De fato, dezenas de empresas deste país, de bancos e operadores turísticos até comerciantes e industriais, fazem negócios na Birmânia graças à boa disposição dos líderes militares. Algumas figuras importantes do governo, preocupadas pelos vínculos estreitos da Birmânia com a China, alertaram para os perigos de seguir o caminho das sanções. “Agora que a Birmânia estreita vínculos com Pequim, o Japão deve unir-se às nações ocidentais e punir o regime?”, pergunta o novo chefe de gabinete Nobutaka Machimura. “Por acaso é bom que Myanmar (nome que a junta deu à Birmânia) se aproxime da China por isso?”, acrescentou.

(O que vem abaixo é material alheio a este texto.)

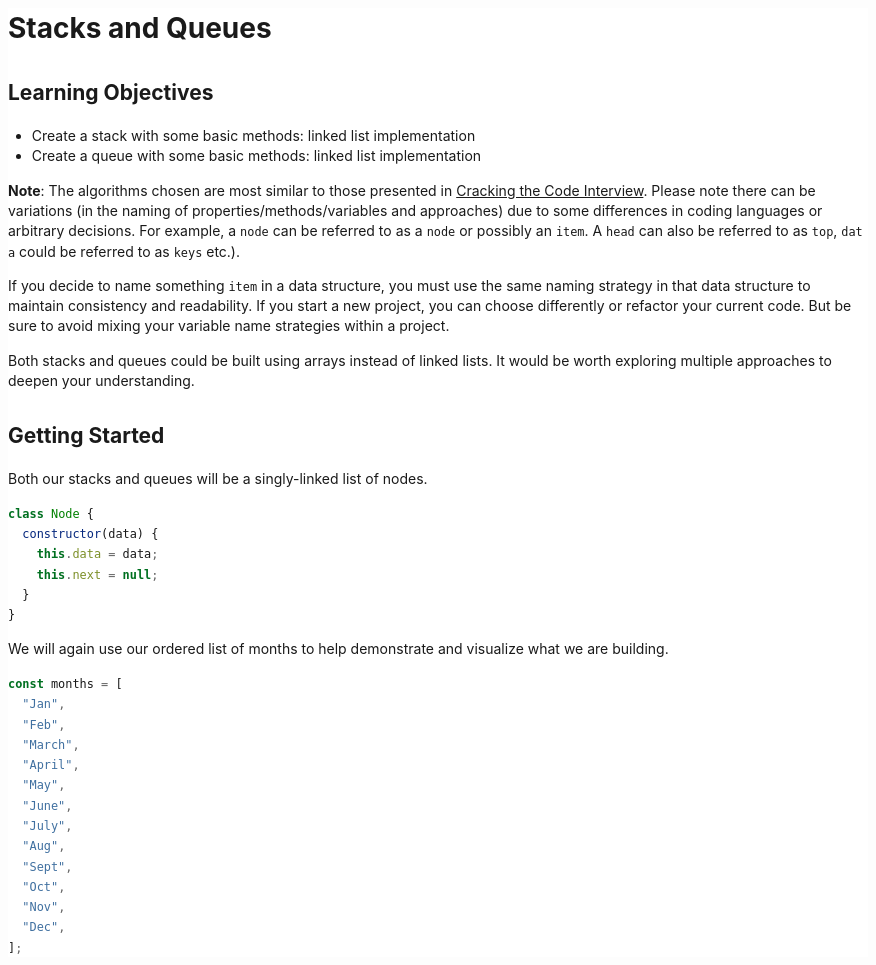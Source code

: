 # Stacks and Queues

## Learning Objectives

- Create a stack with some basic methods: linked list implementation
- Create a queue with some basic methods: linked list implementation

**Note**: The algorithms chosen are most similar to those presented in [Cracking the Code Interview](https://www.amazon.com/dp/0984782850/). Please note there can be variations (in the naming of properties/methods/variables and approaches) due to some differences in coding languages or arbitrary decisions. For example, a `node` can be referred to as a `node` or possibly an `item`. A `head` can also be referred to as `top`, `data` could be referred to as `keys` etc.).

If you decide to name something `item` in a data structure, you must use the same naming strategy in that data structure to maintain consistency and readability. If you start a new project, you can choose differently or refactor your current code. But be sure to avoid mixing your variable name strategies within a project.

Both stacks and queues could be built using arrays instead of linked lists. It would be worth exploring multiple approaches to deepen your understanding.

## Getting Started

Both our stacks and queues will be a singly-linked list of nodes.

```js
class Node {
  constructor(data) {
    this.data = data;
    this.next = null;
  }
}
```

We will again use our ordered list of months to help demonstrate and visualize what we are building.

```js
const months = [
  "Jan",
  "Feb",
  "March",
  "April",
  "May",
  "June",
  "July",
  "Aug",
  "Sept",
  "Oct",
  "Nov",
  "Dec",
];
```
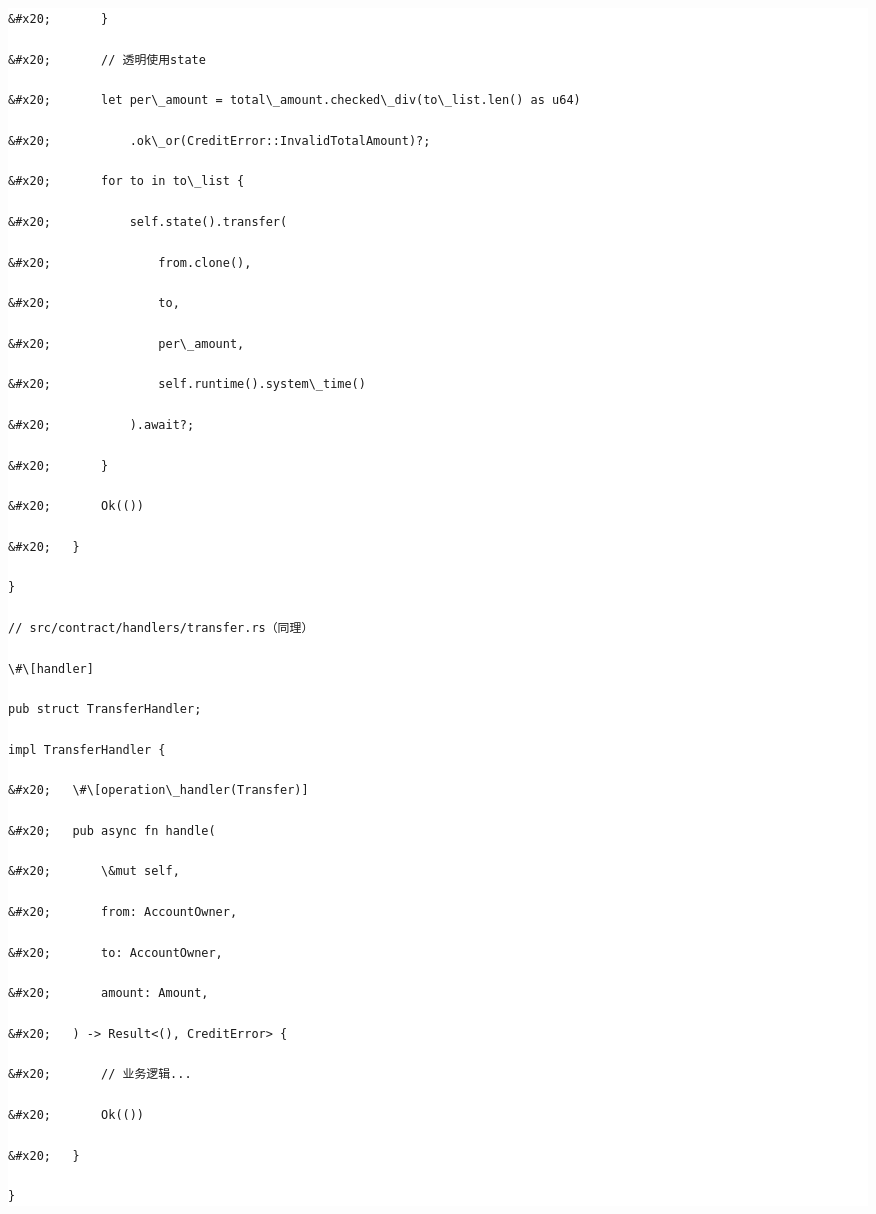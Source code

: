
 ```
&#x20;       }

&#x20;       // 透明使用state

&#x20;       let per\_amount = total\_amount.checked\_div(to\_list.len() as u64)

&#x20;           .ok\_or(CreditError::InvalidTotalAmount)?;

&#x20;       for to in to\_list {

&#x20;           self.state().transfer(

&#x20;               from.clone(),

&#x20;               to,

&#x20;               per\_amount,

&#x20;               self.runtime().system\_time()

&#x20;           ).await?;

&#x20;       }

&#x20;       Ok(())

&#x20;   }

}

// src/contract/handlers/transfer.rs（同理）

\#\[handler]

pub struct TransferHandler;

impl TransferHandler {

&#x20;   \#\[operation\_handler(Transfer)]

&#x20;   pub async fn handle(

&#x20;       \&mut self,

&#x20;       from: AccountOwner,

&#x20;       to: AccountOwner,

&#x20;       amount: Amount,

&#x20;   ) -> Result<(), CreditError> {

&#x20;       // 业务逻辑...

&#x20;       Ok(())

&#x20;   }

}
```
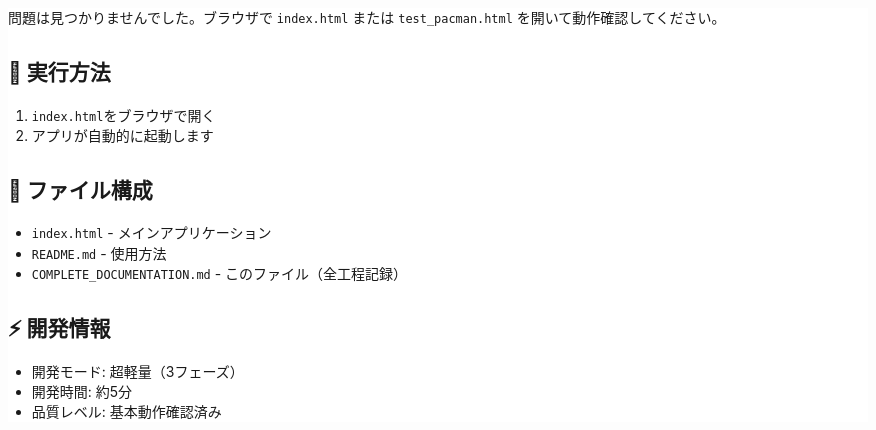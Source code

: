 問題は見つかりませんでした。ブラウザで `index.html` または `test_pacman.html` を開いて動作確認してください。

## 🚀 実行方法
1. `index.html`をブラウザで開く
2. アプリが自動的に起動します

## 📁 ファイル構成
- `index.html` - メインアプリケーション
- `README.md` - 使用方法
- `COMPLETE_DOCUMENTATION.md` - このファイル（全工程記録）

## ⚡ 開発情報
- 開発モード: 超軽量（3フェーズ）
- 開発時間: 約5分
- 品質レベル: 基本動作確認済み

As sanções econômicas não terão grandes conseqüências sobre a situação da Birmânia, segundo um informe divulgado na semana passada por uma equipe de investigação da Organização de Comércio Externo do Japão. “A Birmânia não sofrerá uma crise econômica”, reconhece o documento, ao mencionar o apoio da China e a entrada de divisas com a exportação de gás natural, cujo preço aumenta no mercado internacional. Um funcionário admitiu que, como o Japão já cortou sua ajuda econômica e tecnológica, as novas medidas não terão um grande impacto. “Agora que já suspendemos os empréstimos em ienes, não conseguiremos resultados efetivos”, disse à IPS.

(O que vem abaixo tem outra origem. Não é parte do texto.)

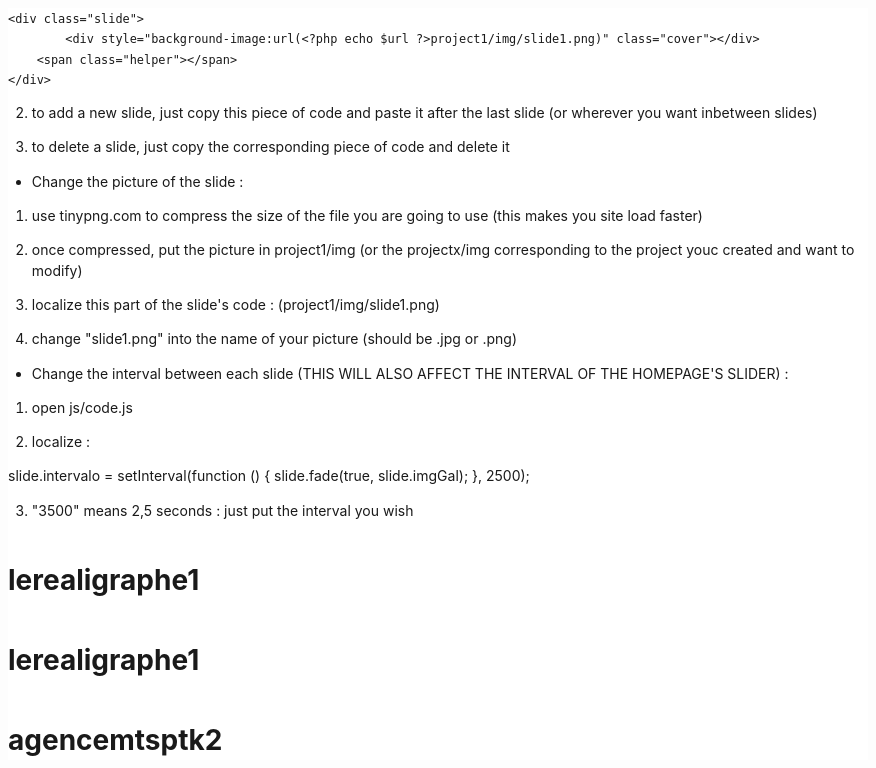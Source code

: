 	<div class="slide">
			<div style="background-image:url(<?php echo $url ?>project1/img/slide1.png)" class="cover"></div>
		<span class="helper"></span>
	</div>

2) to add a new slide, just copy this piece of code and paste it after the last slide (or wherever you want inbetween slides)

3) to delete a slide, just copy the corresponding piece of code and delete it


- Change the picture of the slide : 

1) use tinypng.com to compress the size of the file you are going to use (this makes you site load faster)

2) once compressed, put the picture in project1/img (or the projectx/img corresponding to the project youc created and want to modify)

3) localize this part of the slide's code : (<?php echo $url ?>project1/img/slide1.png)

4) change "slide1.png" into the name of your picture (should be .jpg or .png)


- Change the interval between each slide (THIS WILL ALSO AFFECT THE INTERVAL OF THE HOMEPAGE'S SLIDER) :

1) open js/code.js

2) localize :

slide.intervalo = setInterval(function () { 
		slide.fade(true, slide.imgGal);
	}, 2500);

3) "3500" means 2,5 seconds : just put the interval you wish




















# lerealigraphe1
# lerealigraphe1
# agencemtsptk2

Além disso, Tóquio recebe as pressões dos birmaneses residentes no Japão que reclamam ações da população, horrorizada com a truculenta morte de Nagai. As imagens do que ocorreu com o jornalista foram transmitidas várias vezes pelas redes de televisão. Pelo menos 10 empresas de rádio e televisão reclamaram com o governo birmanês pela morte de Nagai. “Exigimos que não se crie obstáculos nem se oprima os jornalistas de nenhuma nacionalidade que buscam saber a verdade”, diz o comunicado.
Nagai, que trabalhava para a AFP News, com sede em Tóquio, aparece nas imagens sucumbindo a um violento ataque do exército, sem deixar de filmar o que ocorria. Foi retirado por numerosos soldados e ao que parece sua câmera foi confiscada. Momentos dolorosos também foram vividos com a chegada de seu corpo ao Japão. “Kenbo (sobrenome de Nagai), meu pobre Kenbo, voltou assim”, chorava sua mãe, enquanto olhava por uma pequena janela no caixão. Seu pai observava desde uma cadeira de rodas enquanto murmurava algumas palavras.
A policia japonesa fez a autopsia no corpo de Nagai e informou que recebeu um tiro nas costas. O projétil danificou o fígado e o jornalista morreu sangrando. Não encontraram provas de que a bala tenha sido disparada à queima-roupa, porém, mais investigações estão sendo feitas. Por outro lado, a Federação Budista do Japão pediu a imediata libertação dos monges e civis presos. “Temos um grande rancor e uma profunda tristeza pelas mortes, incluída a de um cidadão japonês, e pela quantidade de feridos e detidos”, diz o comunicado.